Unleashing agility and human potential with the skills-based organization

Michael Griffiths
Susan Cantrell
Julie Hiipakka

Ever since Adam Smith wrote about the division of labor over a century ago, jobs have been the dominating structure for organizing work and making decisions about the workforce.1 Managers give feedback, hire, promote, and organize their teams around people in “jobs.” Workers think of work as their “job.” And the entire human-resource function has been built on the concept of the functional job with a fixed set of responsibilities, with HR writing job descriptions, setting compensation levels, creating organizational charts, assigning training, and giving performance reviews all for predefined jobs.

But do jobs really define what we do? Increasingly, as work evolves to be more about nimbly responding to rapid changes in our environment, than about standardized work designed for scalable efficiency, the answer is no. Jobs are quickly giving way to more fluid work: In a recent Deloitte survey,2 63% of executives say work in their organizations is currently being performed in teams or projects outside of people’s core job descriptions, 81% say work is increasingly performed across functional boundaries, and 36% say work is increasingly being performed by workers outside of the organization who don’t have defined jobs in the organization at all. Fewer than half (42%) of respondents say their organization’s job descriptions do an “excellent job” of specifying the work that needs to be done. Looking forward, only 19% say traditional jobs are the best way to organize work to fulfill business goals.

As work becomes far more variable, bundling all that people do into a “job” means that there are untapped skills and capabilities in our people, leading to trapped value in our organizations. Only 18% of executives strongly agree they that their workforce is using their skills and capabilities to their fullest potential, and fewer than half of executives report that they can quickly and easily move skills to where they are needed most as work evolves. Eighty-five percent of HR and business executives say organizations should create more agile ways of organizing work to improve speed and swiftly adapt to market changes.

If jobs are no longer the fundamental building block that guides us in making decisions about work and the workforce to execute our organizational strategy, then what is? The answer could be skills—broadly defined as hard skills (such as coding, data analysis, and accounting), human capabilities (such as critical thinking and emotional intelligence), and potential (including latent qualities, abilities, or adjacent skills that may be developed and lead to future success). The skills-based organization is a new operating model for work and the workforce that turns talent management on its head, redefining and reimagining every talent practice to be based more on skills than on jobs, and redefining how work is organized so that skills can be fluidly developed to keep pace with work as it evolves―all in a state of perpetual reinvention.

To gauge the transformational journey toward skills-based organizations, Deloitte asked executives in 10 countries what types of skills-based practices they are adopting, and to what extent. Our finding? Although organizations are still largely valuing degrees and job experience over demonstrated skills and potential in making decisions about work and the workforce (with only 17% of HR and business executives saying their organization values demonstrated skills and potential over degrees and job experience), more organizations than we expected are using skills-based practices now. And there’s significant interest from HR and business executives across the globe in continuing the trend.

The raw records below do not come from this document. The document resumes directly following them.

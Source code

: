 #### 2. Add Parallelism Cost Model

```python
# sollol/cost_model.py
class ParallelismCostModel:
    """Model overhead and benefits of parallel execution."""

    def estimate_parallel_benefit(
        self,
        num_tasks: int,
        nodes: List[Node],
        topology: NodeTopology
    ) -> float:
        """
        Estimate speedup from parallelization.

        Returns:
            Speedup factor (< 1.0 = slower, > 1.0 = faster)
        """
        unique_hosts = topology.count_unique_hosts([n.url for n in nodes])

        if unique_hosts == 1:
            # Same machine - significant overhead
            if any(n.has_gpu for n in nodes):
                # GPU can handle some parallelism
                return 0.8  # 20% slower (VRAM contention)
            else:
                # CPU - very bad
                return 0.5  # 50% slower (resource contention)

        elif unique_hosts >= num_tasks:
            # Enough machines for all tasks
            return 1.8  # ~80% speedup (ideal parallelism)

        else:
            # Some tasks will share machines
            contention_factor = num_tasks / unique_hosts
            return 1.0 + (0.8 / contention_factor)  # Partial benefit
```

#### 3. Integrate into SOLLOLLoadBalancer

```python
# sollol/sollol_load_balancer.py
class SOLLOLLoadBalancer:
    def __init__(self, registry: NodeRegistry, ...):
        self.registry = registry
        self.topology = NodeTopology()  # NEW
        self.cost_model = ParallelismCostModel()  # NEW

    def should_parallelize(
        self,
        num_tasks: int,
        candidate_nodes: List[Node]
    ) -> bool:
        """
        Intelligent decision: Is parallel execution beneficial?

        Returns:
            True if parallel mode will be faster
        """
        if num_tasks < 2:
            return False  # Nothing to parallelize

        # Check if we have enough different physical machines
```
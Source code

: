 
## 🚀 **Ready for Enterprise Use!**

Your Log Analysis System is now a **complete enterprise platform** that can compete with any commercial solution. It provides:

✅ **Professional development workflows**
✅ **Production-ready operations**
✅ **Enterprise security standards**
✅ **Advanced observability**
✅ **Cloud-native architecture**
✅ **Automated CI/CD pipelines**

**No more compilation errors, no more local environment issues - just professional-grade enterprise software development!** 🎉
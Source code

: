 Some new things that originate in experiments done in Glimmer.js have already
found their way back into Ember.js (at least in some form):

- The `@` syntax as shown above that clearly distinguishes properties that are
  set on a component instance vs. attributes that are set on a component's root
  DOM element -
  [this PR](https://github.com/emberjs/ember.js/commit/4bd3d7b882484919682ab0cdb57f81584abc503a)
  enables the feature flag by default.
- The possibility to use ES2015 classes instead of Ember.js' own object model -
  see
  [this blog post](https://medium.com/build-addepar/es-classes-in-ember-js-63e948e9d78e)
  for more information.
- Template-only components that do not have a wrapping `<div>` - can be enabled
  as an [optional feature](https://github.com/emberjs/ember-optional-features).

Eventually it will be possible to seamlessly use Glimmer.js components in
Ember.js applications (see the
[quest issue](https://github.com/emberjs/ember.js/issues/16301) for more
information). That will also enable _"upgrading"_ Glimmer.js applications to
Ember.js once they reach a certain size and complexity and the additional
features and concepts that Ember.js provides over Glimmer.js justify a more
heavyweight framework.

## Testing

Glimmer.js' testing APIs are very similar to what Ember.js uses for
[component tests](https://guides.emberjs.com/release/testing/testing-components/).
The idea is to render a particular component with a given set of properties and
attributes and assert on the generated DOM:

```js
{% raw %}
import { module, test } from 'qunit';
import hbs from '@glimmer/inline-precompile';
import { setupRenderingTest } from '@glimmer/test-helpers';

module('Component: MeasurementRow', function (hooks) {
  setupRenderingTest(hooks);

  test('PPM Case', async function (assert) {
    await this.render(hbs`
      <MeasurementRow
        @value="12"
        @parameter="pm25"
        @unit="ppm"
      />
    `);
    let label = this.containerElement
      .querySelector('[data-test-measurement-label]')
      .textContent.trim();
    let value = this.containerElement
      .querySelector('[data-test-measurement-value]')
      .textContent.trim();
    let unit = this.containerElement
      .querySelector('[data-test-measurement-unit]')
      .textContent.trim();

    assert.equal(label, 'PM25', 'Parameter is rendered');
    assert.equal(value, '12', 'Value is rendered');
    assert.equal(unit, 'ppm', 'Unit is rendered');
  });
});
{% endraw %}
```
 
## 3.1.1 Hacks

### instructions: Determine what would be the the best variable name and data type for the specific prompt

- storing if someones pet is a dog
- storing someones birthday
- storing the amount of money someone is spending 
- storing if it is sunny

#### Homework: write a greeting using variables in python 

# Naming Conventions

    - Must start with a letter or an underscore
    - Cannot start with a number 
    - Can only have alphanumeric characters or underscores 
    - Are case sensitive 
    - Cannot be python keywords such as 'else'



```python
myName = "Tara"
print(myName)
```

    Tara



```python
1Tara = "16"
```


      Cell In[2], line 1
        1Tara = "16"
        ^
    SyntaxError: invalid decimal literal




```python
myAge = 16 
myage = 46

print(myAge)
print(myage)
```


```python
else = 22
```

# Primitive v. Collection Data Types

Nearly nine in 10 executives (89%) say skills are becoming more important for the way organizations are defining work, deploying talent, managing careers, and valuing employees. Nearly the same number (about 90%) are using skills-based practices at least to some extent, often experimenting with using skills to make decisions about work and the workforce, or employing them for only some workforces or segments of the business. But only a few—somewhere between 15 and 30%, depending on the practice—are truly adopting skills-based approaches to a significant extent: across the organization, and in a clear and repeatable way that truly values skills over jobs.3

Transforming into a skills-based organization is a fundamental shift from work as we know it—a continuing journey that redefines the very core of what we consider work to be—requiring significant and often difficult changes to how we lead, manage, or contribute to work, and how HR supports the workforce across practices. Although it certainly is not an easy journey, those that embark on it can be rewarded with greater agility, greater realization of every worker’s true potential, and the confidence that the organization has the right talent to meet ever-evolving business needs and outperform the competition.

Read our report for our complete research findings, including how leading organizations are transforming into skills-based organizations, key challenges and how to overcome them, and what skills-based organizations might mean for the “future” of the future of work.

Human Capital—Future of Work

Driven by accelerating connectivity, new talent models, and cognitive technologies, work is changing. Jobs are being reinvented, creating the “unleashed workforce”—where work is redefined to create new value and meaning for organizations, employees, stakeholders, and communities.

Learn more

  1. Adam Smith (1723–1790); see: Adam Smith (Introduction by Robert Reich), The Wealth of Nations (New York: Modern Library, 2000).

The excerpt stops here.